Subaerial geomorphology has become one of the most rapidly expanding and exciting fields of the Earth Sciences in recent years, driven in part by the need to understand and quantify interactions between climate, erosion and tectonics. Progress has been enabled by new techniques for measuring erosion, transport and deposition rates and availability of high quality topographic data. Computer-based models of landscape evolution have become increasingly realistic at representing the Earth's surface as they encapsulate improvements in understanding of stream-bed and hillslope sediment erosion and transport laws.
Motivated by a sense that Marine Geology will also increasingly adopt a more generalist and quantitative approach to understanding topographic evolution and the development of stratigraphy, we were invited by Niels Hovius and Colin Stark to run a special geomorphology session at the EGU meeting in Vienna in 2005, as a way to encourage interaction among subaerial geomorphologists and marine geologists. The call attracted seventeen abstracts covering many aspects of submarine erosion and morphology, and including data collected from a wide variety of areas: off northeast and west Iberia, west Ireland, Italy, South America, Mexico, west Africa, New Zealand, Brunei and the USA.
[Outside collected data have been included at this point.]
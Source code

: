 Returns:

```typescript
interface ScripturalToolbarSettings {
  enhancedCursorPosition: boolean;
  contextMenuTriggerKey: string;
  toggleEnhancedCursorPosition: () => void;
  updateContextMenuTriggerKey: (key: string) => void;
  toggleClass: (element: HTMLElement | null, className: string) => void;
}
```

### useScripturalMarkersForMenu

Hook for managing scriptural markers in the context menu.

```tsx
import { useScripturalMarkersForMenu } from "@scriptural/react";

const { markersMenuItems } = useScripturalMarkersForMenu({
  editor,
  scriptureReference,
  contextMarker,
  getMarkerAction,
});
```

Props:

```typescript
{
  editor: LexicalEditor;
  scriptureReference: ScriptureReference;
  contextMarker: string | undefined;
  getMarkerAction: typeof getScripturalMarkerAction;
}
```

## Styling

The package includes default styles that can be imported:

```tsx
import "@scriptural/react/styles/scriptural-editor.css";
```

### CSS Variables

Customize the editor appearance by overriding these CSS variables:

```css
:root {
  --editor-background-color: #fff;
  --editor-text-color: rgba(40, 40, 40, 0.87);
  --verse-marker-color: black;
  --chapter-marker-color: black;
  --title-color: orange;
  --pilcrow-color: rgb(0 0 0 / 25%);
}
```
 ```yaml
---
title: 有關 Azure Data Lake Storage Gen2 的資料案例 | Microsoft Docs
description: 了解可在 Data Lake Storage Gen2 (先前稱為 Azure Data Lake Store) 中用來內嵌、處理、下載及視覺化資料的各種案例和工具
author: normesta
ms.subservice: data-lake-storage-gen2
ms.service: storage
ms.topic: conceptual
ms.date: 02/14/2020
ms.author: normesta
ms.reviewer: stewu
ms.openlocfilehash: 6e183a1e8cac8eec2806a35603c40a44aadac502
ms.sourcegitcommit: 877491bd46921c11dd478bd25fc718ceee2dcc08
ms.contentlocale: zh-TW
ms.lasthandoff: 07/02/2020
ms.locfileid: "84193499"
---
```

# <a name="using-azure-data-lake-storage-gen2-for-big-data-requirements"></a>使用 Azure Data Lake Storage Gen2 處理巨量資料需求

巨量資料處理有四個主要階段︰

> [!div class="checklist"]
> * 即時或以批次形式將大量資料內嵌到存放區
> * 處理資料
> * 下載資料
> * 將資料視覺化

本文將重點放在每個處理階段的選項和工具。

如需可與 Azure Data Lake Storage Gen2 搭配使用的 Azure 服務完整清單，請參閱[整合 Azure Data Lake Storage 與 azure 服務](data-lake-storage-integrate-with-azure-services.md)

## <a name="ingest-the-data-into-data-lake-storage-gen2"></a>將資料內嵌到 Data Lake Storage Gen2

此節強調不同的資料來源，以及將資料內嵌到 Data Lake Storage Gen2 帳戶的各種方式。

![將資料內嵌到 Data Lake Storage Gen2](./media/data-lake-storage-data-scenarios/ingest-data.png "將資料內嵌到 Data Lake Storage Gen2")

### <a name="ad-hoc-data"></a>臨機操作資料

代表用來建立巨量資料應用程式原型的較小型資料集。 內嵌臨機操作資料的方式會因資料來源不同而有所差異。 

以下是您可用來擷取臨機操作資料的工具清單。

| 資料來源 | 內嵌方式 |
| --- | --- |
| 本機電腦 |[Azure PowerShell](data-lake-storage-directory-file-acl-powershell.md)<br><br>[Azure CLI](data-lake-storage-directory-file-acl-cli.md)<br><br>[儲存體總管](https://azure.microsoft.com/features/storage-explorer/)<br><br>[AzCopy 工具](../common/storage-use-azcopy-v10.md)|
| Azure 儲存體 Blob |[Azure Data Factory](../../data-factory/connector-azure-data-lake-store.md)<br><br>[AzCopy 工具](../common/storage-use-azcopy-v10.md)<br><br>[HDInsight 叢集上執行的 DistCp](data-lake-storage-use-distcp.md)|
Most of the presentations concerned canyon morphology and its creation by erosion by sedimentary flows and slope instability. Straub and Mohrig 14 described the evolution of channels revealed in industry 3D seismic data where they cross a break in slope caused by a major slope failure, demonstrating the importance of pre-existing topography in guiding the directions of—and deposition along—the channels. Draganits et al. 5 presented field evidence for erosion by tools in dense sedimentary flows that have left giant 4-m-wide grooves in the base of greywacke deposits. Krastel et al. 10 talked about a west African canyon system with terraces indicating varied turbidity current throughput over time, possibly originating from variations in pelagic deposition in the upper slope related to varied ocean upwelling. Vizcaino et al. 17 described canyons off SW Iberia interpreted as carved by sedimentary flows resulting from seismically triggered slope failures, also described elsewhere in this area 7 . Estrada et al. 6 presented channels developed below debris flow deposits suggested to represent debris flows transforming to turbidity currents. d 18 O stratigraphy in cores by Georgiopoulou et al. 8 constrain depths of erosion (in the given case minimal) due to turbidity currents. Urgeles et al. 16 contrasted canyon relief in the NE Iberian margin interpreted as due to differences in base level for sedimentary flows traversing the canyons and sediment supply to canyon heads. Alvarez 1 presented evidence for tectonic control on development of a canyon off SW Mexico. Several presentations showed high-resolution data on slope failures 2-4,15,17 . Geotechnical measurements on cores and slope stability modelling by Joanne et al. 9 illustrated the point that canyon wall sediments are commonly stable, suggesting that an external agent such as an earthquake or a now absent transient effect such as overpressure or creep may be required to explain the abundant slope failures often observed in canyon walls. Mitchell 13 showed that USA Atlantic slope-confined canyon systems can have upward-concavity and converging channel topography at confluences that are remarkably similar to characteristics of subaerial channels driven by runoff, and, by adapting stream-power laws of fluvial geomorphology, showed how comparable behaviour might arise from turbidity current erosion.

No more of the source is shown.